▸ Assigned task: Every record here needs to be written out again exactly.

▸ Data for analysis:
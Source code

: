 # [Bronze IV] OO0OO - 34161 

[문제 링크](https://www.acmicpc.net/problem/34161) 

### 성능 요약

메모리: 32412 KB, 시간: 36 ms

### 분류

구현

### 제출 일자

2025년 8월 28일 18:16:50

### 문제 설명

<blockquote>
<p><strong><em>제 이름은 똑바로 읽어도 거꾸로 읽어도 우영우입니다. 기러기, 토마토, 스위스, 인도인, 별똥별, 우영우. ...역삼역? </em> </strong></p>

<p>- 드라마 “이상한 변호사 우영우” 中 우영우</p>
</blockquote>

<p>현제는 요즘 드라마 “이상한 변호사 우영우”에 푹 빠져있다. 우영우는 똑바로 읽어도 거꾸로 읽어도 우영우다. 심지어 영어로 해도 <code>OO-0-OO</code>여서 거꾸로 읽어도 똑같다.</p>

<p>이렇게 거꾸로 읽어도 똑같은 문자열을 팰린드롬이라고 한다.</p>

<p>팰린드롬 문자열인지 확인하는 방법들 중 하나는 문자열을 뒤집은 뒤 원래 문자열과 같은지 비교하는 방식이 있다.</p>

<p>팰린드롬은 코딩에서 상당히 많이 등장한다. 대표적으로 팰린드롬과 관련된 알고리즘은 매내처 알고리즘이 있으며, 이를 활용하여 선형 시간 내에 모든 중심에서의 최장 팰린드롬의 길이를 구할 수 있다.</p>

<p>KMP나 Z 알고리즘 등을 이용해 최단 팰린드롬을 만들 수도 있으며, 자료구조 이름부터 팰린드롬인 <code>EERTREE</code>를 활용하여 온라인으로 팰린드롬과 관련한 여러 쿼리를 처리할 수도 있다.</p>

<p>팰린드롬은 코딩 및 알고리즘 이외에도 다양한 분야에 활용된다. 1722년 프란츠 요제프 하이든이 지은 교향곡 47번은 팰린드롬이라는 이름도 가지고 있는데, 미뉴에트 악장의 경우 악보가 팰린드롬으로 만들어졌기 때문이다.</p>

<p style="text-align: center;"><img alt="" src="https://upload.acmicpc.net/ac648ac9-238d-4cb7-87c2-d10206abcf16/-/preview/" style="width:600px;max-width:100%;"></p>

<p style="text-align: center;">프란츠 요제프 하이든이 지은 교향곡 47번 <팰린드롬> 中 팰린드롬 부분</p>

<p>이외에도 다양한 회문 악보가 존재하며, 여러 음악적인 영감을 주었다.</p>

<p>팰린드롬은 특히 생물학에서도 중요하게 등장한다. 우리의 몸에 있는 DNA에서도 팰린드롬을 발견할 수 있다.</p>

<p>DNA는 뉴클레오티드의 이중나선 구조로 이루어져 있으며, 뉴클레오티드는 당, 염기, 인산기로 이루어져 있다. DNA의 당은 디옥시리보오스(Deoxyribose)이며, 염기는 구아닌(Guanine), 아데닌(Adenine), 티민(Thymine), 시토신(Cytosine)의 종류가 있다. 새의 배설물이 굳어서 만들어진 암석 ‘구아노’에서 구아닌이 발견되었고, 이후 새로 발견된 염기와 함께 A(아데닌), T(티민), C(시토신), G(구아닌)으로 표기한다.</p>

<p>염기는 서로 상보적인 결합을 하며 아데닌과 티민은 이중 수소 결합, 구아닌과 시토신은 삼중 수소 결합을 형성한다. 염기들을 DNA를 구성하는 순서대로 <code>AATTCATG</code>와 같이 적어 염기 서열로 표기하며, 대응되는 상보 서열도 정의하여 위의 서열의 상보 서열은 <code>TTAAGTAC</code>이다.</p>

▸ Your solution:
Source code

: # [Bronze IV] OO0OO - 34161 

[문제 링크](https://www.acmicpc.net/problem/34161) 

### 성능 요약

메모리: 32412 KB, 시간: 36 ms

### 분류

구현

### 제출 일자

2025년 8월 28일 18:16:50

### 문제 설명

<blockquote>
<p><strong><em>제 이름은 똑바로 읽어도 거꾸로 읽어도 우영우입니다. 기러기, 토마토, 스위스, 인도인, 별똥별, 우영우. ...역삼역? </em> </strong></p>

<p>- 드라마 “이상한 변호사 우영우” 中 우영우</p>
</blockquote>

<p>현제는 요즘 드라마 “이상한 변호사 우영우”에 푹 빠져있다. 우영우는 똑바로 읽어도 거꾸로 읽어도 우영우다. 심지어 영어로 해도 <code>OO-0-OO</code>여서 거꾸로 읽어도 똑같다.</p>

<p>이렇게 거꾸로 읽어도 똑같은 문자열을 팰린드롬이라고 한다.</p>

<p>팰린드롬 문자열인지 확인하는 방법들 중 하나는 문자열을 뒤집은 뒤 원래 문자열과 같은지 비교하는 방식이 있다.</p>

<p>팰린드롬은 코딩에서 상당히 많이 등장한다. 대표적으로 팰린드롬과 관련된 알고리즘은 매내처 알고리즘이 있으며, 이를 활용하여 선형 시간 내에 모든 중심에서의 최장 팰린드롬의 길이를 구할 수 있다.</p>

<p>KMP나 Z 알고리즘 등을 이용해 최단 팰린드롬을 만들 수도 있으며, 자료구조 이름부터 팰린드롬인 <code>EERTREE</code>를 활용하여 온라인으로 팰린드롬과 관련한 여러 쿼리를 처리할 수도 있다.</p>

<p>팰린드롬은 코딩 및 알고리즘 이외에도 다양한 분야에 활용된다. 1722년 프란츠 요제프 하이든이 지은 교향곡 47번은 팰린드롬이라는 이름도 가지고 있는데, 미뉴에트 악장의 경우 악보가 팰린드롬으로 만들어졌기 때문이다.</p>

<p style="text-align: center;"><img alt="" src="https://upload.acmicpc.net/ac648ac9-238d-4cb7-87c2-d10206abcf16/-/preview/" style="width:600px;max-width:100%;"></p>

<p style="text-align: center;">프란츠 요제프 하이든이 지은 교향곡 47번 <팰린드롬> 中 팰린드롬 부분</p>

<p>이외에도 다양한 회문 악보가 존재하며, 여러 음악적인 영감을 주었다.</p>

<p>팰린드롬은 특히 생물학에서도 중요하게 등장한다. 우리의 몸에 있는 DNA에서도 팰린드롬을 발견할 수 있다.</p>

<p>DNA는 뉴클레오티드의 이중나선 구조로 이루어져 있으며, 뉴클레오티드는 당, 염기, 인산기로 이루어져 있다. DNA의 당은 디옥시리보오스(Deoxyribose)이며, 염기는 구아닌(Guanine), 아데닌(Adenine), 티민(Thymine), 시토신(Cytosine)의 종류가 있다. 새의 배설물이 굳어서 만들어진 암석 ‘구아노’에서 구아닌이 발견되었고, 이후 새로 발견된 염기와 함께 A(아데닌), T(티민), C(시토신), G(구아닌)으로 표기한다.</p>

<p>염기는 서로 상보적인 결합을 하며 아데닌과 티민은 이중 수소 결합, 구아닌과 시토신은 삼중 수소 결합을 형성한다. 염기들을 DNA를 구성하는 순서대로 <code>AATTCATG</code>와 같이 적어 염기 서열로 표기하며, 대응되는 상보 서열도 정의하여 위의 서열의 상보 서열은 <code>TTAAGTAC</code>이다.</p>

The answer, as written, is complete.